Agentes ambientais percorreram 22 km da bacia, onde não foi constatada contaminação.
A maior tragédia ambiental dos últimos 40 anos, ocorrida no último fim de semana, e que resultou na morte de cerca de 1 milhão de peixes no Rio dos Sinos, em Portão, fez com que a Secretaria Municipal de Preservação Ambiental (Sempa) monitorasse, na manhã desta terça-feira (10/10), cerca de 12 km do Rio dos Sinos que margeia o município de Canoas.
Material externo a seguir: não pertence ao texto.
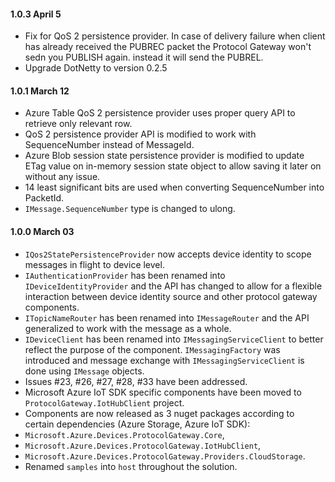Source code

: #### 1.0.3 April 5
- Fix for QoS 2 persistence provider. In case of delivery failure when client has already received the PUBREC packet the Protocol Gateway won't sedn you PUBLISH again. instead it will send the PUBREL.
- Upgrade DotNetty to version 0.2.5

#### 1.0.1 March 12
- Azure Table QoS 2 persistence provider uses proper query API to retrieve only relevant row.
- QoS 2 persistence provider API is modified to work with SequenceNumber instead of MessageId.
- Azure Blob session state persistence provider is modified to update ETag value on in-memory session state object to allow saving it later on without any issue.
- 14 least significant bits are used when converting SequenceNumber into PacketId.
- `IMessage.SequenceNumber` type is changed to ulong.

#### 1.0.0 March 03
- `IQos2StatePersistenceProvider` now accepts device identity to scope messages in flight to device level.
- `IAuthenticationProvider` has been renamed into `IDeviceIdentityProvider` and the API has changed to allow for a flexible interaction between device identity source and other protocol gateway components.
- `ITopicNameRouter` has been renamed into `IMessageRouter` and the API generalized to work with the message as a whole.
- `IDeviceClient` has been renamed into `IMessagingServiceClient` to better reflect the purpose of the component. `IMessagingFactory` was introduced and message exchange with `IMessagingServiceClient` is done using `IMessage` objects.
- Issues #23, #26, #27, #28, #33 have been addressed.
- Microsoft Azure IoT SDK specific components have been moved to `ProtocolGateway.IotHubClient` project.
- Components are now released as 3 nuget packages according to certain dependencies (Azure Storage, Azure IoT SDK):
 - `Microsoft.Azure.Devices.ProtocolGateway.Core`,
 - `Microsoft.Azure.Devices.ProtocolGateway.IotHubClient`,
 - `Microsoft.Azure.Devices.ProtocolGateway.Providers.CloudStorage`.
- Renamed `samples` into `host` throughout the solution.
O barco da ONG Associação de Pesquisa e Técnicas Ambientais (Apta) partiu do Rio Gravataí, percorreu o Arroio das Garças e a praia do Paquetá, até chegar na divisa entre os municípios de Canoas e Nova Santa Rita, totalizando 22 km. Durante o monitoramento, agentes ambientais da Sempa não constataram nenhuma repercussão do desastre ambiental. Em pequenos trechos, o Rio dos Sinos - próximo da divisa - apresentava bolhas na água, o que representaria sinais de falta de oxigênio, podendo ser decorrente de esgoto cloacal.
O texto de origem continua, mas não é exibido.